■ **Data items**:
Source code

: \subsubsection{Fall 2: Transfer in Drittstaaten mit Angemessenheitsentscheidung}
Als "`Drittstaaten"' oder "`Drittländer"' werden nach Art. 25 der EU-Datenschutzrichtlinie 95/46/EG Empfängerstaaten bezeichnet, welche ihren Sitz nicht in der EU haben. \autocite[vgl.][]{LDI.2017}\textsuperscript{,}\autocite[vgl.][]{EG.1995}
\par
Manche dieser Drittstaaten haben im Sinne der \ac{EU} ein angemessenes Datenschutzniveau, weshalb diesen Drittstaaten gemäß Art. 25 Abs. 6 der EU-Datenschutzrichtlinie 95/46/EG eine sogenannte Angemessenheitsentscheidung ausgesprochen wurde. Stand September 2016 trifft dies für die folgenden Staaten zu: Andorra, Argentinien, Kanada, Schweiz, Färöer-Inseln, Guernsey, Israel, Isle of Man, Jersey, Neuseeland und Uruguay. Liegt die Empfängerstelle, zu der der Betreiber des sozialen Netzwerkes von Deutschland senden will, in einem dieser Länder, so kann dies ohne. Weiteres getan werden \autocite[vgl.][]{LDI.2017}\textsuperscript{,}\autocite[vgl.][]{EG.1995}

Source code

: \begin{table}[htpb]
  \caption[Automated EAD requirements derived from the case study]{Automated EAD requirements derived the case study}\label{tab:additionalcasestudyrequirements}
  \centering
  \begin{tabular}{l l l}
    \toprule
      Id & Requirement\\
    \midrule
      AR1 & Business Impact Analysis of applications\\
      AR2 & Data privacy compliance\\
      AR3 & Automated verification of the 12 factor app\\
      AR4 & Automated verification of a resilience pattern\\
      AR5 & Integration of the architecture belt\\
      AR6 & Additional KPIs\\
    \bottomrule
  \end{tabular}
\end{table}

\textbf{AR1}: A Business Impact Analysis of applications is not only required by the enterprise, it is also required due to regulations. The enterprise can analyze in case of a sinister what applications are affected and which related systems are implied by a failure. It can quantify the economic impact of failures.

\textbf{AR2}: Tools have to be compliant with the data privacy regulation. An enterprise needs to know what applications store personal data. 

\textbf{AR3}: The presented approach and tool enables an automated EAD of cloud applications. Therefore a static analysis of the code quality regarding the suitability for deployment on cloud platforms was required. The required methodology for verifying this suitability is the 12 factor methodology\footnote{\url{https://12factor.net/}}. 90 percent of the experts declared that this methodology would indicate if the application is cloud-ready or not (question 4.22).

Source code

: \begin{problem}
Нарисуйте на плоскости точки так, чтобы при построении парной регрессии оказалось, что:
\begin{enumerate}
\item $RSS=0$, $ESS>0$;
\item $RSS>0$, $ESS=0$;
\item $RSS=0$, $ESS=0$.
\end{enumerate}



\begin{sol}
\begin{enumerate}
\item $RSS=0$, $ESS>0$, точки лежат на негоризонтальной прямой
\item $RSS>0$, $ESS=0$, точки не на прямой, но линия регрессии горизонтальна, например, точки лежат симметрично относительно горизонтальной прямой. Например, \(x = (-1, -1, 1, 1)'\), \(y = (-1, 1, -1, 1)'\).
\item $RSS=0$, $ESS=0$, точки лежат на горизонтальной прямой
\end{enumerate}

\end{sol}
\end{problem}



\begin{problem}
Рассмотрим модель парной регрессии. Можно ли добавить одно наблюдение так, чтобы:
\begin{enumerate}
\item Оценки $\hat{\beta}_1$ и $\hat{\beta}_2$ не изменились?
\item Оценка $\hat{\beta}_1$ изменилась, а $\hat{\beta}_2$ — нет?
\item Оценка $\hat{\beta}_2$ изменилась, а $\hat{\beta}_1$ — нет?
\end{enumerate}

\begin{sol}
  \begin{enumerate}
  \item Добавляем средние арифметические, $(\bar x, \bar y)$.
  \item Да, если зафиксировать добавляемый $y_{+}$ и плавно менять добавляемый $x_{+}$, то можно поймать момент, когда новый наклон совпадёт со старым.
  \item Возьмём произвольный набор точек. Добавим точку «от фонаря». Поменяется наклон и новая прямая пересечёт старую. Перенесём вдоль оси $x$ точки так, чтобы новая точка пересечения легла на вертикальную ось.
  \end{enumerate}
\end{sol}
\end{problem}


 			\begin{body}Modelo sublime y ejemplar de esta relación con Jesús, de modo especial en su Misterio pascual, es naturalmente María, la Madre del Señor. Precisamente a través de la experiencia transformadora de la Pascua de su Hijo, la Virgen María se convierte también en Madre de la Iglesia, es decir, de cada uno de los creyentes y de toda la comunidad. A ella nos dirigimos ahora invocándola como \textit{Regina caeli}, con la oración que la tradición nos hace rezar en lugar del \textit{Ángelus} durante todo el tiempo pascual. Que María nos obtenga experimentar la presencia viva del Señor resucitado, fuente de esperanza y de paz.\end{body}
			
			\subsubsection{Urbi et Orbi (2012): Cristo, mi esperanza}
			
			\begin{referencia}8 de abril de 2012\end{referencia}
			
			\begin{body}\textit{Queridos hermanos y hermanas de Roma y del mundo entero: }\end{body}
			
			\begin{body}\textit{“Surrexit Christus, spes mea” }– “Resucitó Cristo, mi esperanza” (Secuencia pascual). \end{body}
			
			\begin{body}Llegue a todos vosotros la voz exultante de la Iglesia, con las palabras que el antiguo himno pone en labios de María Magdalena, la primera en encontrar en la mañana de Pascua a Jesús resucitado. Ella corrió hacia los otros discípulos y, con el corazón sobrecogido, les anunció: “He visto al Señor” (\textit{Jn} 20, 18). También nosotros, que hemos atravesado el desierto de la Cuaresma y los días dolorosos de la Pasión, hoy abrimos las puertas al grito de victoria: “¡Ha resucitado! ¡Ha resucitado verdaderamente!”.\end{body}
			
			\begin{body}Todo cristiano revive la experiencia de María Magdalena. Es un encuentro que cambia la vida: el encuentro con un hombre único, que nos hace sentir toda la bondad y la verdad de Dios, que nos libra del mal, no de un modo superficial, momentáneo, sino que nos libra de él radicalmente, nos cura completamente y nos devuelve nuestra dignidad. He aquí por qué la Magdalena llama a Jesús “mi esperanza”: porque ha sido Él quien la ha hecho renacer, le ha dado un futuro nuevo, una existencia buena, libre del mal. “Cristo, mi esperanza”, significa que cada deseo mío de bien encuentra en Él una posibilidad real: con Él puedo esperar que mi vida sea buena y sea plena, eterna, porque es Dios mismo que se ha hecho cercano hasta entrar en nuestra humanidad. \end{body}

■ **Task to complete**:
Could you restate word for word the lines above, from the one that contains "store personal data." through the one that contains "на негоризонтальной прямой", and no others?

■ **Answer to this exercise**:
\textbf{AR2}: Tools have to be compliant with the data privacy regulation. An enterprise needs to know what applications store personal data. 

\textbf{AR3}: The presented approach and tool enables an automated EAD of cloud applications. Therefore a static analysis of the code quality regarding the suitability for deployment on cloud platforms was required. The required methodology for verifying this suitability is the 12 factor methodology\footnote{\url{https://12factor.net/}}. 90 percent of the experts declared that this methodology would indicate if the application is cloud-ready or not (question 4.22).

Source code

: \begin{problem}
Нарисуйте на плоскости точки так, чтобы при построении парной регрессии оказалось, что:
\begin{enumerate}
\item $RSS=0$, $ESS>0$;
\item $RSS>0$, $ESS=0$;
\item $RSS=0$, $ESS=0$.
\end{enumerate}



\begin{sol}
\begin{enumerate}
\item $RSS=0$, $ESS>0$, точки лежат на негоризонтальной прямой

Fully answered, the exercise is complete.